Need ‘Trump of the tropics’ to get attention? Fires ravage Australia, but outcry fixated on Brazil
As eco-activists raise the alarm over wildfires cutting through the Amazon rainforest, far fewer have noticed the blazes consuming the Australian countryside. Perhaps some disasters are more politically expedient than others?
An abnormally warm, dry and windy spring season in Australia has intensified drought conditions and helped to drive nearly 100 bushfires across hundreds of thousands of acres of forest and grassland on the country’s eastern seaboard. The weather is unprecedented this early in the season, and has turned swathes of Queensland and New South Wales into a tinderbox.
“We’ve never seen this before in recorded history, fire weather has never been as severe this early in spring,” Andrew Sturgess, an inspector with Queensland emergency services, told the BBC.
An incredible sight! A 737 air tanker dumps thousands of litres of fire retardant to help protect properties near Yamba on the NSW North Coast. #9NewsLatest updates: https://t.co/aOWN4S5Q0xpic.twitter.com/cIMbqxosI4
— Nine News Australia (@9NewsAUS) September 10, 2019
Despite the severity of the conflagration and the damage already dealt to Australia’s lush forests, international demands for action have not been forthcoming – nothing approaching the vocal calls, almost in unison, by major world powers to “do something” in Brazil, where fires in the Amazon continue to surge.

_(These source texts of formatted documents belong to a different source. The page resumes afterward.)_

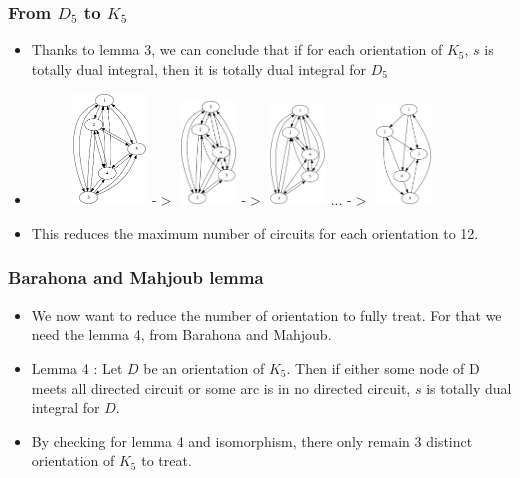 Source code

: \documentclass{beamer}
\begin{document}
\begin{frame}
	\frametitle{From $D_5$ to $K_5$}
	\begin{itemize}
		\item Thanks to lemma 3, we can conclude that if for each orientation of $K_5$, $s$ is totally dual integral, then it is totally dual integral for $D_5$
		\item 
		\begin{figure}
			\centering
			\includegraphics[width=2cm]{images/D5.png}
			-$>$
			\includegraphics[width=1.5cm]{images/d5-1.png}
			-$>$
			\includegraphics[width=1.5cm]{images/d5-2.png}
			...
			-$>$
			\includegraphics[width=1.5cm]{images/d9.png}
		\end{figure}
		\item This reduces the maximum number of circuits for each orientation to 12.
	\end{itemize}
\end{frame}

\begin{frame}
	\frametitle{Barahona and Mahjoub lemma}
	\begin{itemize}
		\item We now want to reduce the number of orientation to fully treat. For that we need the lemma 4, from Barahona and Mahjoub.
		\item Lemma 4 : Let $D$ be an orientation of $K_5$. Then if either some node of D meets all directed circuit or some arc is in no directed circuit, $s$ is totally dual integral for $D$.
		\item By checking for lemma 4 and isomorphism, there only remain 3 distinct orientation of $K_5$ to treat.
	\end{itemize}
\end{frame}
\end{document}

The same procession of celebrities and officials who insist on saving the Amazon – “our house,” in the words of French President Emmanuel Macron – as well as the politicized scapegoating that’s been directed at Brazilian leaders, are conspicuously absent in Australia’s case. Lacking a “Trump of the Tropics,” an “Orange Man of Oceania” may be needed to mobilize the effort.
While the eco-warriors who are up in arms over the Amazon have largely pinned blame on Brazilian President Jair Bolsonaro’s pro-industry bent, no such fall guy exists to politicize the Aussie fires, putting them beyond the interest of many activists.

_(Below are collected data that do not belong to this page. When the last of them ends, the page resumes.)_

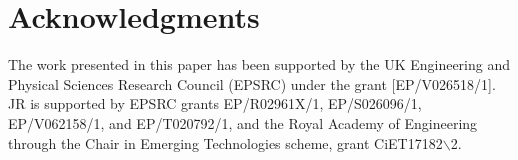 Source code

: \documentclass[lettersize,journal]{IEEEtran}
\begin{document}
\section*{Acknowledgments}
The work presented in this paper has been supported by the UK Engineering and Physical Sciences Research Council (EPSRC) under the grant [EP/V026518/1]. JR is supported by EPSRC grants EP/R02961X/1, EP/S026096/1, EP/V062158/1, and EP/T020792/1, and the Royal Academy of Engineering through the Chair in Emerging Technologies scheme, grant CiET17182$\backslash$2.




\newpage

\vfill
\end{document}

For governments, too, the crisis in the Amazon provided a readily exploitable political opportunity, with French President Macron using the occasion to threaten shooting down a trade deal between Brazil and Europe, and to give the Amazon “international status” in order to justify foreign intervention there.
The Australian government itself has been less willing to step into the fray, however. When asked whether Bolsonaro deserved blame for the fires raging through the Amazon, Australian PM Scott Morrison hesitated, stating: “I don’t think it helps to be getting into those sorts of commentaries.”
Helpful or not, it appears that when it comes to international outcry over natural disasters, politics play a larger role than some would like to admit.